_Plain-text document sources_
______

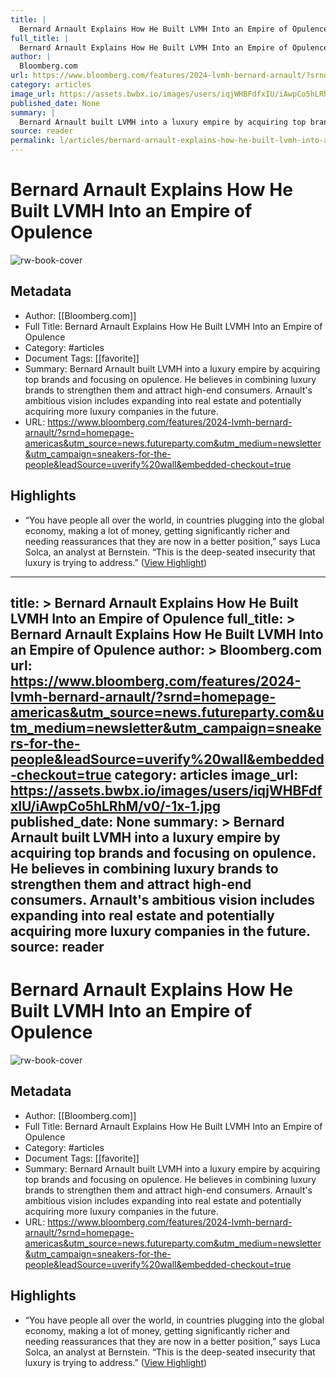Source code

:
 ```yaml
---
title: |
  Bernard Arnault Explains How He Built LVMH Into an Empire of Opulence
full_title: |
  Bernard Arnault Explains How He Built LVMH Into an Empire of Opulence
author: |
  Bloomberg.com
url: https://www.bloomberg.com/features/2024-lvmh-bernard-arnault/?srnd=homepage-americas&utm_source=news.futureparty.com&utm_medium=newsletter&utm_campaign=sneakers-for-the-people&leadSource=uverify%20wall&embedded-checkout=true
category: articles
image_url: https://assets.bwbx.io/images/users/iqjWHBFdfxIU/iAwpCo5hLRhM/v0/-1x-1.jpg
published_date: None
summary: |
  Bernard Arnault built LVMH into a luxury empire by acquiring top brands and focusing on opulence. He believes in combining luxury brands to strengthen them and attract high-end consumers. Arnault's ambitious vision includes expanding into real estate and potentially acquiring more luxury companies in the future.
source: reader
permalink: l/articles/bernard-arnault-explains-how-he-built-lvmh-into-an-empire-of-opulence
---
```

# Bernard Arnault Explains How He Built LVMH Into an Empire of Opulence

![rw-book-cover](https://assets.bwbx.io/images/users/iqjWHBFdfxIU/iAwpCo5hLRhM/v0/-1x-1.jpg)

## Metadata
- Author: [[Bloomberg.com]]
- Full Title: Bernard Arnault Explains How He Built LVMH Into an Empire of Opulence
- Category: #articles
- Document Tags: [[favorite]] 
- Summary: Bernard Arnault built LVMH into a luxury empire by acquiring top brands and focusing on opulence. He believes in combining luxury brands to strengthen them and attract high-end consumers. Arnault's ambitious vision includes expanding into real estate and potentially acquiring more luxury companies in the future.
- URL: https://www.bloomberg.com/features/2024-lvmh-bernard-arnault/?srnd=homepage-americas&utm_source=news.futureparty.com&utm_medium=newsletter&utm_campaign=sneakers-for-the-people&leadSource=uverify%20wall&embedded-checkout=true

## Highlights
- “You have people all over the world, in countries plugging into the global economy, making a lot of money, getting significantly richer and needing reassurances that they are now in a better position,” says Luca Solca, an analyst at Bernstein. “This is the deep-seated insecurity that luxury is trying to address.” ([View Highlight](https://read.readwise.io/read/01j5qqtch7xkeh1z1yse53d757))


---
title: >
  Bernard Arnault Explains How He Built LVMH Into an Empire of Opulence
full_title: >
  Bernard Arnault Explains How He Built LVMH Into an Empire of Opulence
author: >
  Bloomberg.com
url: https://www.bloomberg.com/features/2024-lvmh-bernard-arnault/?srnd=homepage-americas&utm_source=news.futureparty.com&utm_medium=newsletter&utm_campaign=sneakers-for-the-people&leadSource=uverify%20wall&embedded-checkout=true
category: articles
image_url: https://assets.bwbx.io/images/users/iqjWHBFdfxIU/iAwpCo5hLRhM/v0/-1x-1.jpg
published_date: None
summary: >
  Bernard Arnault built LVMH into a luxury empire by acquiring top brands and focusing on opulence. He believes in combining luxury brands to strengthen them and attract high-end consumers. Arnault's ambitious vision includes expanding into real estate and potentially acquiring more luxury companies in the future.
source: reader
---
# Bernard Arnault Explains How He Built LVMH Into an Empire of Opulence

![rw-book-cover](https://assets.bwbx.io/images/users/iqjWHBFdfxIU/iAwpCo5hLRhM/v0/-1x-1.jpg)

## Metadata
- Author: [[Bloomberg.com]]
- Full Title: Bernard Arnault Explains How He Built LVMH Into an Empire of Opulence
- Category: #articles
- Document Tags: [[favorite]] 
- Summary: Bernard Arnault built LVMH into a luxury empire by acquiring top brands and focusing on opulence. He believes in combining luxury brands to strengthen them and attract high-end consumers. Arnault's ambitious vision includes expanding into real estate and potentially acquiring more luxury companies in the future.
- URL: https://www.bloomberg.com/features/2024-lvmh-bernard-arnault/?srnd=homepage-americas&utm_source=news.futureparty.com&utm_medium=newsletter&utm_campaign=sneakers-for-the-people&leadSource=uverify%20wall&embedded-checkout=true

## Highlights
- “You have people all over the world, in countries plugging into the global economy, making a lot of money, getting significantly richer and needing reassurances that they are now in a better position,” says Luca Solca, an analyst at Bernstein. “This is the deep-seated insecurity that luxury is trying to address.” ([View Highlight](https://read.readwise.io/read/01j5qqtch7xkeh1z1yse53d757))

______

_WORK ORDER_
Every line above should be transcribed exactly, though no image should be carried over.

_THE COMPLETED TASK_
Source code

:
 ```yaml
---
title: |
  Bernard Arnault Explains How He Built LVMH Into an Empire of Opulence
full_title: |
  Bernard Arnault Explains How He Built LVMH Into an Empire of Opulence
author: |
  Bloomberg.com
url: https://www.bloomberg.com/features/2024-lvmh-bernard-arnault/?srnd=homepage-americas&utm_source=news.futureparty.com&utm_medium=newsletter&utm_campaign=sneakers-for-the-people&leadSource=uverify%20wall&embedded-checkout=true
category: articles
image_url: https://assets.bwbx.io/images/users/iqjWHBFdfxIU/iAwpCo5hLRhM/v0/-1x-1.jpg
published_date: None
summary: |
  Bernard Arnault built LVMH into a luxury empire by acquiring top brands and focusing on opulence. He believes in combining luxury brands to strengthen them and attract high-end consumers. Arnault's ambitious vision includes expanding into real estate and potentially acquiring more luxury companies in the future.
source: reader
permalink: l/articles/bernard-arnault-explains-how-he-built-lvmh-into-an-empire-of-opulence
---
```

# Bernard Arnault Explains How He Built LVMH Into an Empire of Opulence

![rw-book-cover](https://assets.bwbx.io/images/users/iqjWHBFdfxIU/iAwpCo5hLRhM/v0/-1x-1.jpg)

## Metadata
- Author: [[Bloomberg.com]]
- Full Title: Bernard Arnault Explains How He Built LVMH Into an Empire of Opulence
- Category: #articles
- Document Tags: [[favorite]] 
- Summary: Bernard Arnault built LVMH into a luxury empire by acquiring top brands and focusing on opulence. He believes in combining luxury brands to strengthen them and attract high-end consumers. Arnault's ambitious vision includes expanding into real estate and potentially acquiring more luxury companies in the future.
- URL: https://www.bloomberg.com/features/2024-lvmh-bernard-arnault/?srnd=homepage-americas&utm_source=news.futureparty.com&utm_medium=newsletter&utm_campaign=sneakers-for-the-people&leadSource=uverify%20wall&embedded-checkout=true

## Highlights
- “You have people all over the world, in countries plugging into the global economy, making a lot of money, getting significantly richer and needing reassurances that they are now in a better position,” says Luca Solca, an analyst at Bernstein. “This is the deep-seated insecurity that luxury is trying to address.” ([View Highlight](https://read.readwise.io/read/01j5qqtch7xkeh1z1yse53d757))


---
title: >
  Bernard Arnault Explains How He Built LVMH Into an Empire of Opulence
full_title: >
  Bernard Arnault Explains How He Built LVMH Into an Empire of Opulence
author: >
  Bloomberg.com
url: https://www.bloomberg.com/features/2024-lvmh-bernard-arnault/?srnd=homepage-americas&utm_source=news.futureparty.com&utm_medium=newsletter&utm_campaign=sneakers-for-the-people&leadSource=uverify%20wall&embedded-checkout=true
category: articles
image_url: https://assets.bwbx.io/images/users/iqjWHBFdfxIU/iAwpCo5hLRhM/v0/-1x-1.jpg
published_date: None
summary: >
  Bernard Arnault built LVMH into a luxury empire by acquiring top brands and focusing on opulence. He believes in combining luxury brands to strengthen them and attract high-end consumers. Arnault's ambitious vision includes expanding into real estate and potentially acquiring more luxury companies in the future.
source: reader
---
# Bernard Arnault Explains How He Built LVMH Into an Empire of Opulence

![rw-book-cover](https://assets.bwbx.io/images/users/iqjWHBFdfxIU/iAwpCo5hLRhM/v0/-1x-1.jpg)

## Metadata
- Author: [[Bloomberg.com]]
- Full Title: Bernard Arnault Explains How He Built LVMH Into an Empire of Opulence
- Category: #articles
- Document Tags: [[favorite]] 
- Summary: Bernard Arnault built LVMH into a luxury empire by acquiring top brands and focusing on opulence. He believes in combining luxury brands to strengthen them and attract high-end consumers. Arnault's ambitious vision includes expanding into real estate and potentially acquiring more luxury companies in the future.
- URL: https://www.bloomberg.com/features/2024-lvmh-bernard-arnault/?srnd=homepage-americas&utm_source=news.futureparty.com&utm_medium=newsletter&utm_campaign=sneakers-for-the-people&leadSource=uverify%20wall&embedded-checkout=true

## Highlights
- “You have people all over the world, in countries plugging into the global economy, making a lot of money, getting significantly richer and needing reassurances that they are now in a better position,” says Luca Solca, an analyst at Bernstein. “This is the deep-seated insecurity that luxury is trying to address.” ([View Highlight](https://read.readwise.io/read/01j5qqtch7xkeh1z1yse53d757))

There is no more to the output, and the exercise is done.